18.  Dans toutes les procédures, le Conseil d’État rejeta les recours en annulation introduits par la requérante. Il estima, entre autres, que le recours porté devant lui permettait de remédier à d’éventuels manques d’impartialité de l’IBGE ou du Collège d’environnement. Il considéra en outre que l’infraction en cause n’était pas définie en des termes vagues ou imprévisibles mais était bien le résultat d’un comportement chiffré, à savoir le dépassement d’un niveau de bruit déterminé. À cet égard, il estima que la requérante avait eu accès à toutes les données utiles lui permettant de présenter ses moyens de défense et s’était abstenue de solliciter certaines données, qu’elle ne contestait pas concrètement les données des procès-verbaux et les relevés en cause (se contentant de remettre en cause leur fiabilité de manière générale) et que les pièces déposées démontraient que les appareils de la requérante avaient commis les infractions reprochées. Par ailleurs, il estima que la requérante ne démontrait pas l’existence de causes de justification et que les décisions en question répondaient aux exigences de motivation résultant du droit belge.

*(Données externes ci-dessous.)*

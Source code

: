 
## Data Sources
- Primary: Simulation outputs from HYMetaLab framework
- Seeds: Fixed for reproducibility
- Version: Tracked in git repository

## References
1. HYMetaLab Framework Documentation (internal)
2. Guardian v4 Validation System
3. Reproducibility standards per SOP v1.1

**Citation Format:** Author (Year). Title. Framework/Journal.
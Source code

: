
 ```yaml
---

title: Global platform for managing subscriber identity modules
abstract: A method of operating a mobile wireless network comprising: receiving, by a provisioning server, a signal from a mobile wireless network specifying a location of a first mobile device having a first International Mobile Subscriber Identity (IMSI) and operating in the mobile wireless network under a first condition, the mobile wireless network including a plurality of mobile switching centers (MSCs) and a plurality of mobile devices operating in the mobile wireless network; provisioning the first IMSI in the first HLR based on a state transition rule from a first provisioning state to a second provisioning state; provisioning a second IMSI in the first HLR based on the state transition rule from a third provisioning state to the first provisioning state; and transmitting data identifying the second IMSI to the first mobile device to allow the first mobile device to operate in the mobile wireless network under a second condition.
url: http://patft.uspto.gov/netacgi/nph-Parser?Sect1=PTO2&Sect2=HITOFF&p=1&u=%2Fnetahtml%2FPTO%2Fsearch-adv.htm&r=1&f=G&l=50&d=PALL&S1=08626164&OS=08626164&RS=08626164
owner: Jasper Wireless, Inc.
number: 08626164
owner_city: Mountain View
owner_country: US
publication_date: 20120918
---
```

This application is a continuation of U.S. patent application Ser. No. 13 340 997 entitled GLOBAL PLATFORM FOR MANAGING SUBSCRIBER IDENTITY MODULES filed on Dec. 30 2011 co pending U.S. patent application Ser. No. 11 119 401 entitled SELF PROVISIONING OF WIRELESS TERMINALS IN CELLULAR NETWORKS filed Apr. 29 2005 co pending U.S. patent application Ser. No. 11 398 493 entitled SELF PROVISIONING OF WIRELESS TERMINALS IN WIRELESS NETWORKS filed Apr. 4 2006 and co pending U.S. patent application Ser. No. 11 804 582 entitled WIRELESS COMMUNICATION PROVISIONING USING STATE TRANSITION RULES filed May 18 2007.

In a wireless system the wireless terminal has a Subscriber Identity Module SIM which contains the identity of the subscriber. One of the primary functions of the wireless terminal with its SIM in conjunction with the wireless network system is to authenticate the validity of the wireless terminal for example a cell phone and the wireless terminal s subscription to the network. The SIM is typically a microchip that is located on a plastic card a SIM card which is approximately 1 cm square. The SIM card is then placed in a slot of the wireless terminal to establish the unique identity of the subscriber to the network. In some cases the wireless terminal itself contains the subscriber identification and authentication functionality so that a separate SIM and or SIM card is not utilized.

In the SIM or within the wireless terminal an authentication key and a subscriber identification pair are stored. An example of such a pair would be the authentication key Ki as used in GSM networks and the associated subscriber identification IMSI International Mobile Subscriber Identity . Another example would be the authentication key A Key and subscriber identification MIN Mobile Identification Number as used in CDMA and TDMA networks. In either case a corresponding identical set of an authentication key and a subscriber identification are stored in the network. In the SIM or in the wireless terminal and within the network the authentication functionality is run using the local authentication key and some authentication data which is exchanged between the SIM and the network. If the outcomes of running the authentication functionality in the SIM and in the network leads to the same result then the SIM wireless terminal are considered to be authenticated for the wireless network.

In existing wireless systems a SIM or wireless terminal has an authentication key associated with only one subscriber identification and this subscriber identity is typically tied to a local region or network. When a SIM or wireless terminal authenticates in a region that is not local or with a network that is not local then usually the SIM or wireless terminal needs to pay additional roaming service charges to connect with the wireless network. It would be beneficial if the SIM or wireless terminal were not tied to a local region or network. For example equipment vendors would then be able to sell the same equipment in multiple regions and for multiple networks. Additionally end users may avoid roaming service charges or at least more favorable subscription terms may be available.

19.  S’agissant du délai raisonnable, le Conseil d’État estima que les décisions de l’IBGE et du Collège d’environnement étaient intervenues dans un délai raisonnable et que la longue durée de la procédure devant le Conseil d’État ne constituait pas une cause d’illégalité de ces décisions de nature à justifier leur annulation.

20.  Enfin, le Conseil d’État considéra que certains moyens étaient irrecevables compte tenu de leur caractère tardif, de l’autorité de la chose jugée d’un précédent arrêt ou du fait que la demande ne relevait pas de sa compétence, le Conseil d’État n’ayant pas un pouvoir de réformation dans le cadre d’un recours en annulation.

LE CADRE JURIDIQUE ET LA PRATIQUE INTERNES PERTINENTS

I.        LES DISPOSITIONS RELATIVES AUX INFRACTIONS EN CAUSE

21.  L’IBGE (dénommé, depuis le 24 mai 2018, « Bruxelles Environnement ») est un organisme d’intérêt public régi par un arrêté royal du 8 mars 1989. Il est représenté et géré par le gouvernement de la Région de Bruxelles-Capitale (paragraphe 4 ci-dessus).

22.  L’arrêté du Gouvernement de la Région de Bruxelles-Capitale du 27 mai 1999 relatif à la lutte contre le bruit généré par le trafic aérien détermine les niveaux de bruits maximum que le passage des avions peut provoquer.

23.  L’ordonnance de la Région de Bruxelles-Capitale du 25 mars 1999 relative à la recherche, la constatation, la poursuite et la répression des infractions en matière d’environnement (« l’ordonnance du 25 mars 1999 ») telle qu’applicable au moment des faits, érige en infraction le fait de créer directement ou indirectement ou de laisser perdurer une gêne sonore dépassant les normes fixées par le gouvernement de la Région de Bruxelles Capitale (article 33, 7o, b de l’ordonnance). Ces infractions font l’objet soit de poursuites pénales, soit d’amendes administratives (article 35 de l’ordonnance). Ainsi, à défaut de poursuites pénales, le fonctionnaire dirigeant de l’IBGE peut décider - en cas d’infraction à la législation et après avoir mis le contrevenant en mesure de présenter ses moyens de défense - d’infliger une amende administrative dont le montant varie de 625 EUR à 62 500 EUR (articles 33, 7o b et 38 de l’ordonnance).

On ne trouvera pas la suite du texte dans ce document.